Por telefone, Trump e Peña Nieto decidem não falar em público sobre muro

México, 27 Jan 2017 (AFP) - Os presidentes do México, Enrique Peña Nieto, e dos Estados Unidos, Donald Trump, conversaram por telefone nesta sexta-feira - informou a Presidência mexicana à AFP, acrescentando que ambos concordaram em não falar publicamente sobre o polêmico muro fronteiriço.

De acordo com um comunicado da Presidência do México, ambos reconheceram suas claras e muito públicas diferenças de posição sobre o muro que Trump quer construir na fronteira para conter a migração ilegal.

"Concordaram em resolver essas diferenças como parte de uma discussão integral de todos os aspectos da relação bilateral. Os presidentes também concordaram, por enquanto, em não falar mais publicamente sobre esse polêmico tema", acrescentou a Presidência mexicana.

Pouco depois, a Casa Branca divulgou uma nota quase idêntica, mas sem se referir ao acordo tácito de não se falar em público sobre o muro.

"Foi um telefonema muito, muito amistoso", disse Trump em entrevista coletiva ao lado da primeira-ministra britânica, Theresa May, em Washington.

Ainda assim, ele também declarou que a relação comercial com o México faz os americanos serem vistos como "bobos", porque as negociações deixam os Estados Unidos com um déficit de US$ 60 bilhões ao ano.

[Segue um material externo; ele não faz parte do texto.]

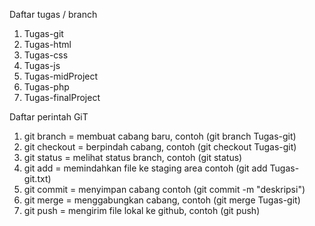 Daftar tugas / branch
  1. Tugas-git
  2. Tugas-html
  3. Tugas-css
  4. Tugas-js
  5. Tugas-midProject
  6. Tugas-php
  7. Tugas-finalProject

Daftar perintah GiT
1. git branch = membuat cabang baru, contoh (git branch Tugas-git)
2. git checkout = berpindah cabang, contoh (git checkout Tugas-git)
3. git status = melihat status branch, contoh (git status)
4. git add = memindahkan file ke staging area contoh (git add Tugas-git.txt)
5. git commit = menyimpan cabang contoh (git commit -m "deskripsi")
6. git merge = menggabungkan cabang, contoh (git merge Tugas-git)
7. git push = mengirim file lokal ke github, contoh (git push)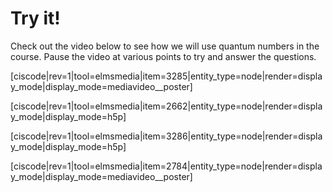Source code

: # Try it!


Check out the video below to see how we will use quantum numbers in the course.  Pause the video at various points to try and answer the questions.



[ciscode|rev=1|tool=elmsmedia|item=3285|entity_type=node|render=display_mode|display_mode=mediavideo__poster]



[ciscode|rev=1|tool=elmsmedia|item=2662|entity_type=node|render=display_mode|display_mode=h5p]

[ciscode|rev=1|tool=elmsmedia|item=3286|entity_type=node|render=display_mode|display_mode=h5p]

[ciscode|rev=1|tool=elmsmedia|item=2784|entity_type=node|render=display_mode|display_mode=mediavideo__poster]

"Como todos sabem, o México negociou melhor e fez miséria de nós graças aos nossos presidentes anteriores. Nos faz ficar como bobos", comentou Trump, na mesma coletiva.

Esse ponto também foi abordado no telefonema, de acordo com o comunicado da Presidência mexicana.

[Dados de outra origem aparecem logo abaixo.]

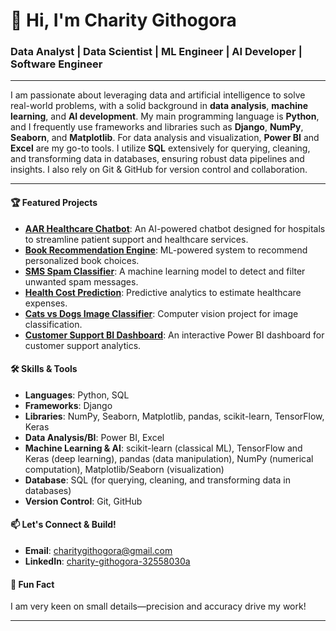 # 👋 Hi, I'm Charity Githogora

### Data Analyst | Data Scientist | ML Engineer | AI Developer | Software Engineer

---

I am passionate about leveraging data and artificial intelligence to solve real-world problems, with a solid background in **data analysis**, **machine learning**, and **AI development**. My main programming language is **Python**, and I frequently use frameworks and libraries such as **Django**, **NumPy**, **Seaborn**, and **Matplotlib**. For data analysis and visualization, **Power BI** and **Excel** are my go-to tools. I utilize **SQL** extensively for querying, cleaning, and transforming data in databases, ensuring robust data pipelines and insights. I also rely on Git & GitHub for version control and collaboration.

---



#### 🏆 Featured Projects

- **[AAR Healthcare Chatbot](https://github.com/Charity-Githogora/aar-healthcare-chatbot)**: An AI-powered chatbot designed for hospitals to streamline patient support and healthcare services.
- **[Book Recommendation Engine](https://github.com/Charity-Githogora/Book-Recommendation-Engine)**: ML-powered system to recommend personalized book choices.
- **[SMS Spam Classifier](https://github.com/Charity-Githogora/aar-healthcare-chatbot)**: A machine learning model to detect and filter unwanted spam messages.
- **[Health Cost Prediction](https://github.com/Charity-Githogora/health-cost-prediction)**: Predictive analytics to estimate healthcare expenses.
- **[Cats vs Dogs Image Classifier](https://github.com/Charity-Githogora/Cats-vs-Dogs-Image-Classifier)**: Computer vision project for image classification.
- **[Customer Support BI Dashboard](https://github.com/Charity-Githogora/customer-support-bi-dashboard)**: An interactive Power BI dashboard for customer support analytics.

#### 🛠️ Skills & Tools

- **Languages**: Python, SQL
- **Frameworks**: Django
- **Libraries**: NumPy, Seaborn, Matplotlib, pandas, scikit-learn, TensorFlow, Keras
- **Data Analysis/BI**: Power BI, Excel
- **Machine Learning & AI**: scikit-learn (classical ML), TensorFlow and Keras (deep learning), pandas (data manipulation), NumPy (numerical computation), Matplotlib/Seaborn (visualization)
- **Database**: SQL (for querying, cleaning, and transforming data in databases)
- **Version Control**: Git, GitHub

#### 📫 Let's Connect & Build!

- **Email**: charitygithogora@gmail.com
- **LinkedIn**: [charity-githogora-32558030a](https://www.linkedin.com/in/charity-githogora-32558030a/)


#### 🎉 Fun Fact

I am very keen on small details—precision and accuracy drive my work!

---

A necessidade de que ambos os governos "trabalhem juntos para deter o tráfico de drogas e o fluxo ilegal de armas" também fez parte da conversa, concluiu a Presidência em seu comunicado.

Vozes contra TrumpA conversa pelo telefone ocorreu um dia depois de Peña Nieto cancelar um encontro com Trump em Washington programado para a próxima semana, justamente pela insistência do presidente americano de fazer o México pagar pela construção do muro.

O ministro mexicano da Economia, Ildefonso Guajardo, considerou hoje que a relação bilateral de México e Estados Unidos atravessa um estado de "impasse", mas que o imbróglio poderá ser resolvido.

As diferenças entre ambos os países cresceram na quinta-feira, quando o presidente americano deu um ultimato a Peña Nieto para que custeie a construção do muro. O presidente mexicano respondeu com o cancelamento de sua visita a Washington, programada para 31 de janeiro.

A situação "é grave enquanto não encontrarmos um mecanismo para resolvê-la, porque nos deixa em um impasse, mas se mantém a comunicação e isso é o que nos dá, claramente, possibilidades de encontrar uma solução", declarou Guajardo, em entrevista à rede Televisa.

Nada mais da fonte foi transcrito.